By now everyone must be thoroughly bored with my anti-Italian spiel, but it’s perhaps worth pointing out that it’s still possible to buy a superb and historic 18th century violin with a great sound for a sensible amount of money … as long as it’s not Italian! This particular instrument has a beautiful tone, rich and soft but with lots of volume and excellent carrying power. It’s a serious violin worth of a professional player – very well rounded, free of wolf notes or unpleasant artifacts, clean and clear in high positions, with just the right mix of response and resistance. Highly recommended!
This is a lovely mid-19th century Neapolitan violin of the Ventapane school, very characterful in design. Flat arching to front and back, typically short back length, lustrous oil varnish – overall this violin makes a very pleasing impression.
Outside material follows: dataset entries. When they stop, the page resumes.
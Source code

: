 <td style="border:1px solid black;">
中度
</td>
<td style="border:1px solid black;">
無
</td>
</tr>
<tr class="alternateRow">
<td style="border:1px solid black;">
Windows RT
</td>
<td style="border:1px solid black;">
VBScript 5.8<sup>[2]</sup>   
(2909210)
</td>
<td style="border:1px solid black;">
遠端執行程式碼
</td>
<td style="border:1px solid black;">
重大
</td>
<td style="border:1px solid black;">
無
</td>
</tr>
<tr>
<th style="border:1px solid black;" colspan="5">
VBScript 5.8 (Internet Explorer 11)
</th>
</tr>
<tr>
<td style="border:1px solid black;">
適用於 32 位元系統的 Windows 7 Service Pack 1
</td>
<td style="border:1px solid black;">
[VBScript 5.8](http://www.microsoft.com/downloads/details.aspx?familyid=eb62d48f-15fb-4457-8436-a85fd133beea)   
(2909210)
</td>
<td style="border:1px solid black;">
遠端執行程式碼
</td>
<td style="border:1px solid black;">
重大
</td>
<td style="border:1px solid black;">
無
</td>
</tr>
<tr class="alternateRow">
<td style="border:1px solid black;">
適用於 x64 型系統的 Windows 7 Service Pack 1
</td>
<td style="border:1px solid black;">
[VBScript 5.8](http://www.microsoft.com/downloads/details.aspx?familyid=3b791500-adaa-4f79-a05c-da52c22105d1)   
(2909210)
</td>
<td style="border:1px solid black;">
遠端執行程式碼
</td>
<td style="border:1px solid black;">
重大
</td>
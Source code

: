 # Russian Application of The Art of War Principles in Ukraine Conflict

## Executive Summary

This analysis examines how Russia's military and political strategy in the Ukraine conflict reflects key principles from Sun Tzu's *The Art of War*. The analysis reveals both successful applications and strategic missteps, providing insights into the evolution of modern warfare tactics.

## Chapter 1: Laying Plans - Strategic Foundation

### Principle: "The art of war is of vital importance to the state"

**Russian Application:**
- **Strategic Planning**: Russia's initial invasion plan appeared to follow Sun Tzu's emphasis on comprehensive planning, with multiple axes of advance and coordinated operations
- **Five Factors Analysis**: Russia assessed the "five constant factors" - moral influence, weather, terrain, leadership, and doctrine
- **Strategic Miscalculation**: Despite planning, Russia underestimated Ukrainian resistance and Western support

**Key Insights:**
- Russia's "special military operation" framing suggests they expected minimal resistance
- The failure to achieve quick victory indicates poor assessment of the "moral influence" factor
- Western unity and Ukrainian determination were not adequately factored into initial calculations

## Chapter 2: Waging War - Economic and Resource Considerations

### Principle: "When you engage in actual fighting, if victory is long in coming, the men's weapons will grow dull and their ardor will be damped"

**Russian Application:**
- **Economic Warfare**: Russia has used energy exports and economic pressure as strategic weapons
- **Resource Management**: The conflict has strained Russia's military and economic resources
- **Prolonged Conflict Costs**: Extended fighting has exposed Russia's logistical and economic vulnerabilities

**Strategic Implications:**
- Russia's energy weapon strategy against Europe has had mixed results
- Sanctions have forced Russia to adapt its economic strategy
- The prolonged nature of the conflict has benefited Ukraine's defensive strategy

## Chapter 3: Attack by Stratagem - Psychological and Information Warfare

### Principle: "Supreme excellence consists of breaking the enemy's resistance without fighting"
The condition is pretty good – there’s a neatly repaired crack to the table (lower right edge), the left upper corner has been replaced, and there’s a minor flame crack in the upper right rib.
This is a very lively instrument with great response and a sugary sweet tone. It’s unusually willing, and responds well to a light touch – very easy to manipulate in higher positions, ideal for a showy player!
This is a fine early 20th century Italian violin by Silvio Paoletti, one of a number of good makers who trained under Valentino de Zorzi. The instrument bears multiple brands – on the button and the bottom rib externally, and on the inner back, the bassbar and the top block internally. It’s a very artistically made violin – the raised edgework is beautiful, the scroll and f-holes are finely cut, and the deep red varnish is rich and nicely craquelled. Overall the condition is very good – there’s a neatly repaired and barely perceptible crack below the bass f-hole, otherwise there are no issues.
There’s no question that Italian violins command a ridiculous premium compared to equivalent instruments from elsewhere in Europe – Italy is after all the home of the violin, and the myth of Stradivari will never die! I try to ignore the hype, but when I come across a beautifully made Italian instrument that also sounds great, then suddenly it seems even more “Italian”! This violin is a good example – a superb piece of craftsmanship with a refined soprano voice, exuding charm and self-confidence. It has a strong, clear and warm tone throughout the range, with a wide range of colours and great expressive potential. More details
The Silvestres were exceptional makers, and their success owes much to their training with Nicolas Lupot and JB Vuillaume. The two brothers worked together from 1829 until 1848, and this violin is a very fine example of their collaborative work. It’s in an exceptional state of preservation, free from repairs or damages, and with very little wear to the original varnish.
I’m a big fan of the Lyon school, and the Silvestres can do no wrong in my book! This particular instrument is of soloist quality – it has a big muscular sound, very focused but also very versatile. In the words of an old Yugoslavian folk song Srce Je Moja Violina “my heart is a violin … don’t touch it if you don’t know how to play it”.